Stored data
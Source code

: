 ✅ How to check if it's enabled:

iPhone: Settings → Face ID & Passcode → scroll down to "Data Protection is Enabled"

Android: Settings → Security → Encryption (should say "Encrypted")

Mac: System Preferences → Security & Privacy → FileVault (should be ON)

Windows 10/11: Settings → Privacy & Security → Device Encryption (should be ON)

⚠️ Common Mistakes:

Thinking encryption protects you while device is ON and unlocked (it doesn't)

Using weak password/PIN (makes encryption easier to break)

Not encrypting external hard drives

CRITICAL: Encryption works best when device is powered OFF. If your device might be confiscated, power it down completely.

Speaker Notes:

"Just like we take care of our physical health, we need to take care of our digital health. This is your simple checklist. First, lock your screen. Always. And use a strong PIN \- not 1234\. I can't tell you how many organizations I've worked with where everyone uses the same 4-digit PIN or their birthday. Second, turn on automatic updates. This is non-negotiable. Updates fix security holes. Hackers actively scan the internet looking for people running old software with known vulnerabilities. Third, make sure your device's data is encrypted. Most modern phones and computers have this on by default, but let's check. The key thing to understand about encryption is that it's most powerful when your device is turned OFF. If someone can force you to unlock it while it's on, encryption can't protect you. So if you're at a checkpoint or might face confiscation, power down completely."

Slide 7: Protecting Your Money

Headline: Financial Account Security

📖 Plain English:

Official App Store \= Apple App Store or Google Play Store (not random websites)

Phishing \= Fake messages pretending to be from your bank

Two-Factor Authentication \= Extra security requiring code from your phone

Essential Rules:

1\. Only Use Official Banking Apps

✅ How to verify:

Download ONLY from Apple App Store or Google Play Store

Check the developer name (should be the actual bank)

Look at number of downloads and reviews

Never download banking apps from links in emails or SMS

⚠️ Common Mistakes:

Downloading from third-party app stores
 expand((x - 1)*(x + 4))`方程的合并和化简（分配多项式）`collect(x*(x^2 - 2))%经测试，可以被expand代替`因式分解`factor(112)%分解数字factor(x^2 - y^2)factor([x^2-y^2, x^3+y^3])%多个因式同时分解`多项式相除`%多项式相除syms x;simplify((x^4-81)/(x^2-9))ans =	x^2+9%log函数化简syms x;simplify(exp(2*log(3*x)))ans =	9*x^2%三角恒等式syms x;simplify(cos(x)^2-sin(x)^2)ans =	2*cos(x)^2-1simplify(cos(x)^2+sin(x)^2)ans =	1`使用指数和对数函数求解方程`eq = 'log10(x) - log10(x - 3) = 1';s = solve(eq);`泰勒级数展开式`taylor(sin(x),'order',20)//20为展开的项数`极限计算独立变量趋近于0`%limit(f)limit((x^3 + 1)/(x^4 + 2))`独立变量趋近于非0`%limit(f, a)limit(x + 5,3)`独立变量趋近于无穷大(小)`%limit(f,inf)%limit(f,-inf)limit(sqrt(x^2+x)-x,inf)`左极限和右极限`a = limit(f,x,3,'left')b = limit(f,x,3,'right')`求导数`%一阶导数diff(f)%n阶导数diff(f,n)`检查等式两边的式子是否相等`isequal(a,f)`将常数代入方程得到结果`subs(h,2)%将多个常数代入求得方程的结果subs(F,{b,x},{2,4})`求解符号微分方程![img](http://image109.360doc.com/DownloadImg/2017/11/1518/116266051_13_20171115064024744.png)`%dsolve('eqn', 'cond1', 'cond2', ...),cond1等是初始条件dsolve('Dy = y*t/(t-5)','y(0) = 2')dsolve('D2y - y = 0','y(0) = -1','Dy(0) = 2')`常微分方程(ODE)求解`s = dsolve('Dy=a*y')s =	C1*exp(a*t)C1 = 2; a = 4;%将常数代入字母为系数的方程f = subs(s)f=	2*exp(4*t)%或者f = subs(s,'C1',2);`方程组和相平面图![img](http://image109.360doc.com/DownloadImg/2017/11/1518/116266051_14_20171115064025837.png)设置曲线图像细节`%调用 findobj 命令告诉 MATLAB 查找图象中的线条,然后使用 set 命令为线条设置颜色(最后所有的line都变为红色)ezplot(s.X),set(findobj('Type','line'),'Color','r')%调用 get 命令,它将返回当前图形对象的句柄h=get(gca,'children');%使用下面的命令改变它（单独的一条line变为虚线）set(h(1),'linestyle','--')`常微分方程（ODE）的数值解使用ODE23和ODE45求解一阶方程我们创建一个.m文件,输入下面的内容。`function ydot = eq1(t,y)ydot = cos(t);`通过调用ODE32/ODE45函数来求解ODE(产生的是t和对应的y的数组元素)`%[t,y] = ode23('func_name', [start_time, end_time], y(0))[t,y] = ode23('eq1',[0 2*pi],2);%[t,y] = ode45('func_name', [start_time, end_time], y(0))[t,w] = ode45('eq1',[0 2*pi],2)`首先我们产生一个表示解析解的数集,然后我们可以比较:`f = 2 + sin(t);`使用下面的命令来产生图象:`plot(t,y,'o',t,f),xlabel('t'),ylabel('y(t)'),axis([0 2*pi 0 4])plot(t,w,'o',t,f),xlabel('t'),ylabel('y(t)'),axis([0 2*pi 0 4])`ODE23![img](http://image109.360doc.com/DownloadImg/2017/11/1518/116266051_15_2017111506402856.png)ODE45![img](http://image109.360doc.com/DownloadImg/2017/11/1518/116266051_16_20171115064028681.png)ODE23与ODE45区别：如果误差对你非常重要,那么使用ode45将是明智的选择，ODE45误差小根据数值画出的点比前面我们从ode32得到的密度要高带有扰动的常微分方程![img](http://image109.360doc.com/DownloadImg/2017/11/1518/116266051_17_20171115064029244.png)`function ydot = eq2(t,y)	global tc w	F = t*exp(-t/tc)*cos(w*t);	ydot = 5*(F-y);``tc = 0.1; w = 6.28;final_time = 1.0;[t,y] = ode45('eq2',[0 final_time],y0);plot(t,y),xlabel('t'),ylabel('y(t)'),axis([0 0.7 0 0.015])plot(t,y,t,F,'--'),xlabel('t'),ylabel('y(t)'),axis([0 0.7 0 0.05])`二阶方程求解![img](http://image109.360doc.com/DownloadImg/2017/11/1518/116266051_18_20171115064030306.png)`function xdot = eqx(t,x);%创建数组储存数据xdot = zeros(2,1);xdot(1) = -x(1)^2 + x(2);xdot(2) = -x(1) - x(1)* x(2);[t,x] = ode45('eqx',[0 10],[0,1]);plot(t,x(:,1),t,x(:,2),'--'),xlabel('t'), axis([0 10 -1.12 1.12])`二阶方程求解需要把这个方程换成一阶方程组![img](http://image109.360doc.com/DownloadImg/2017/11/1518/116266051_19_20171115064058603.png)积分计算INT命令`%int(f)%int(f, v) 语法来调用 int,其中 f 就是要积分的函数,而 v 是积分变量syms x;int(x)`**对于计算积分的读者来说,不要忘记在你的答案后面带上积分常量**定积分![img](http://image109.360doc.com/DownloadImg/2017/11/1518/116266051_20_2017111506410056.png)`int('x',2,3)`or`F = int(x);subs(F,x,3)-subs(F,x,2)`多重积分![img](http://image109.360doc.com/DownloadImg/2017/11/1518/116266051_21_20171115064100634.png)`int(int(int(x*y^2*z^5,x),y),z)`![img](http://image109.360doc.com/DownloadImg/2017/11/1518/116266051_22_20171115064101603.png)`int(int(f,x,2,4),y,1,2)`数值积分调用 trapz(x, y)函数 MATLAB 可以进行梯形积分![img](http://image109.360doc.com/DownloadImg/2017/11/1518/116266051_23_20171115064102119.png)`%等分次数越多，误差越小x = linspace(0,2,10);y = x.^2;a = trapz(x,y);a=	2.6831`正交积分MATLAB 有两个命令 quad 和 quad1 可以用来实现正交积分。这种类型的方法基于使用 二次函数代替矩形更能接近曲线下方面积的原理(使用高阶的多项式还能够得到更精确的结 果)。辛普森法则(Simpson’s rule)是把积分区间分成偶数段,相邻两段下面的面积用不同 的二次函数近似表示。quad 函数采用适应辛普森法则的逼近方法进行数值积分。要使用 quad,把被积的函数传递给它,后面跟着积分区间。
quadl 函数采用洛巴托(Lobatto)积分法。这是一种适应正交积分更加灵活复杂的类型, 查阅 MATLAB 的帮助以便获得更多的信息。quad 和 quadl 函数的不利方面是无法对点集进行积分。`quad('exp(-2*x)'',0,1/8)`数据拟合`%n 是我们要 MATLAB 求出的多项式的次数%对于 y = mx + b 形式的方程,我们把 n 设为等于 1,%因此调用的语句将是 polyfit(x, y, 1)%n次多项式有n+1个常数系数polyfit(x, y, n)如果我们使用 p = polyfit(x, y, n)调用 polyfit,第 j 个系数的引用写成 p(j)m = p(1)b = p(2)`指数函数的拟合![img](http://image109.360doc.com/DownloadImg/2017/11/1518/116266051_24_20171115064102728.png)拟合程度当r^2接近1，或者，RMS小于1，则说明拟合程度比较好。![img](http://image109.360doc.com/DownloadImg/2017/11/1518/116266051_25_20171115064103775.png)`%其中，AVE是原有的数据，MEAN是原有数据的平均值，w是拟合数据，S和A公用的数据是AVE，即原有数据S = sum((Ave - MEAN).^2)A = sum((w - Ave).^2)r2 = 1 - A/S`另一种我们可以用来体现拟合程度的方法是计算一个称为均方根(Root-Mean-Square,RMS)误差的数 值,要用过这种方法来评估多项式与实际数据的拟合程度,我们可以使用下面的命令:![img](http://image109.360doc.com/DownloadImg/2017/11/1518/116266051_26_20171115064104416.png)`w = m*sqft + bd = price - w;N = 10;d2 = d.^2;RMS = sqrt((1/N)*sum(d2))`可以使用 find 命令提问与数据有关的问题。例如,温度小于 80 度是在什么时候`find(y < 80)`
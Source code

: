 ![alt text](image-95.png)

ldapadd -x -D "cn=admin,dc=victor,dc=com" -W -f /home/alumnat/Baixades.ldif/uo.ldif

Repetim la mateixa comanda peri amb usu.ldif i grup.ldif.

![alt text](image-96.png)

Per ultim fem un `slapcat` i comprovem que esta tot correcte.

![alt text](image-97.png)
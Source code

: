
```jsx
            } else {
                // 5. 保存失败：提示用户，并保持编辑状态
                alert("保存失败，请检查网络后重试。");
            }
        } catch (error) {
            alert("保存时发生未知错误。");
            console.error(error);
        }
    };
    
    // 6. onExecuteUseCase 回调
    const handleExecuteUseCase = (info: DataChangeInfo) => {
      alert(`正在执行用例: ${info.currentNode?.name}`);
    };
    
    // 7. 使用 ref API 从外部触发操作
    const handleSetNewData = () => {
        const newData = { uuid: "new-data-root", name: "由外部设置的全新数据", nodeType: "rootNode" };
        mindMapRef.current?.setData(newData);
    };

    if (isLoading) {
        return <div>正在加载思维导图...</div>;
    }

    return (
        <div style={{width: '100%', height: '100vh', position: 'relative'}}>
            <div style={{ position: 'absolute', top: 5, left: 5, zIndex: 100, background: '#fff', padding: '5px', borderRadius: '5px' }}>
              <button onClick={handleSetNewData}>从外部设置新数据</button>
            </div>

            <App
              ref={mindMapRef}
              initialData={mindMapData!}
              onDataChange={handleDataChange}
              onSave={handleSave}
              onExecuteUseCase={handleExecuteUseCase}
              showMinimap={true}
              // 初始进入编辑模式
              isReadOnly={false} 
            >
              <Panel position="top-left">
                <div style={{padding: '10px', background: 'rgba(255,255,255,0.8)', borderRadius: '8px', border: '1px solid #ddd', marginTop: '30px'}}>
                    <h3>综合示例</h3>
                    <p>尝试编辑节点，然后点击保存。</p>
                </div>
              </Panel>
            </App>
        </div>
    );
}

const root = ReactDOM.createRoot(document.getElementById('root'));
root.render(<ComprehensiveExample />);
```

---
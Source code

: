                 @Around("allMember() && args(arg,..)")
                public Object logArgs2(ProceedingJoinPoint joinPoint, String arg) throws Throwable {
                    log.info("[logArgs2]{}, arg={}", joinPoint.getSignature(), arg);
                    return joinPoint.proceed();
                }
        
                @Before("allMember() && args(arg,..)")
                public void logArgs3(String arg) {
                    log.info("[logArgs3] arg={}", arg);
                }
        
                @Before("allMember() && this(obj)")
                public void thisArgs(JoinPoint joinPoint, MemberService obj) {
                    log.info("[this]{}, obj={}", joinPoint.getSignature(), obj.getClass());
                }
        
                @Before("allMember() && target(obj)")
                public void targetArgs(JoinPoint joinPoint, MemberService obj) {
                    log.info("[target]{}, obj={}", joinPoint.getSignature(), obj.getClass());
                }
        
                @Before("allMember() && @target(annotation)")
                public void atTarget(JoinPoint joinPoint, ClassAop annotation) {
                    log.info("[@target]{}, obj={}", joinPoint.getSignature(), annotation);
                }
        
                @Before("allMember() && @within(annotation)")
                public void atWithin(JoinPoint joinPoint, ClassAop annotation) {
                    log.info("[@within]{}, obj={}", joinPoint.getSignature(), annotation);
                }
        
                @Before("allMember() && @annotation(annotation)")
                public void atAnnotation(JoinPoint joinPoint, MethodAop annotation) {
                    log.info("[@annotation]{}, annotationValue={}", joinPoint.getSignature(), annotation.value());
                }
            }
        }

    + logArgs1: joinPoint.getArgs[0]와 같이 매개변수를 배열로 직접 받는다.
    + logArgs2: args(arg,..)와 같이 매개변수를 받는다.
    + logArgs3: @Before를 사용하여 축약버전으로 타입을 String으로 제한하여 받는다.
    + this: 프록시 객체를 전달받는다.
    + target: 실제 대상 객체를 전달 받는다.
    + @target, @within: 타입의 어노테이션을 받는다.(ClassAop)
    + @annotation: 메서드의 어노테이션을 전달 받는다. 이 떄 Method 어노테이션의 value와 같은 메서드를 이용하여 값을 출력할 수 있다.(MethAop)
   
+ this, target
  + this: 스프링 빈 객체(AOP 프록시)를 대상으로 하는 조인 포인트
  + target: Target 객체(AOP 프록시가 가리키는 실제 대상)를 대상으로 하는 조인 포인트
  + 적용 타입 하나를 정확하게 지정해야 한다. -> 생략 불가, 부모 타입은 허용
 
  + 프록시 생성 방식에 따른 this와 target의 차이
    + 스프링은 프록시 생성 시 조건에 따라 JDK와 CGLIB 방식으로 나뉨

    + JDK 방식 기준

**AIM OF THE EXERCISE:** The line with "Downloading from third-party app stores" marks the end; reproduce exactly every line from the start of the entries up to it, that line included.

**YOUR SOLUTION:**
Source code

: ✅ How to check if it's enabled:

iPhone: Settings → Face ID & Passcode → scroll down to "Data Protection is Enabled"

Android: Settings → Security → Encryption (should say "Encrypted")

Mac: System Preferences → Security & Privacy → FileVault (should be ON)

Windows 10/11: Settings → Privacy & Security → Device Encryption (should be ON)

⚠️ Common Mistakes:

Thinking encryption protects you while device is ON and unlocked (it doesn't)

Using weak password/PIN (makes encryption easier to break)

Not encrypting external hard drives

CRITICAL: Encryption works best when device is powered OFF. If your device might be confiscated, power it down completely.

Speaker Notes:

"Just like we take care of our physical health, we need to take care of our digital health. This is your simple checklist. First, lock your screen. Always. And use a strong PIN \- not 1234\. I can't tell you how many organizations I've worked with where everyone uses the same 4-digit PIN or their birthday. Second, turn on automatic updates. This is non-negotiable. Updates fix security holes. Hackers actively scan the internet looking for people running old software with known vulnerabilities. Third, make sure your device's data is encrypted. Most modern phones and computers have this on by default, but let's check. The key thing to understand about encryption is that it's most powerful when your device is turned OFF. If someone can force you to unlock it while it's on, encryption can't protect you. So if you're at a checkpoint or might face confiscation, power down completely."

Slide 7: Protecting Your Money

Headline: Financial Account Security

📖 Plain English:

Official App Store \= Apple App Store or Google Play Store (not random websites)

Phishing \= Fake messages pretending to be from your bank

Two-Factor Authentication \= Extra security requiring code from your phone

Essential Rules:

1\. Only Use Official Banking Apps

✅ How to verify:

Download ONLY from Apple App Store or Google Play Store

Check the developer name (should be the actual bank)

Look at number of downloads and reviews

Never download banking apps from links in emails or SMS

⚠️ Common Mistakes:

Downloading from third-party app stores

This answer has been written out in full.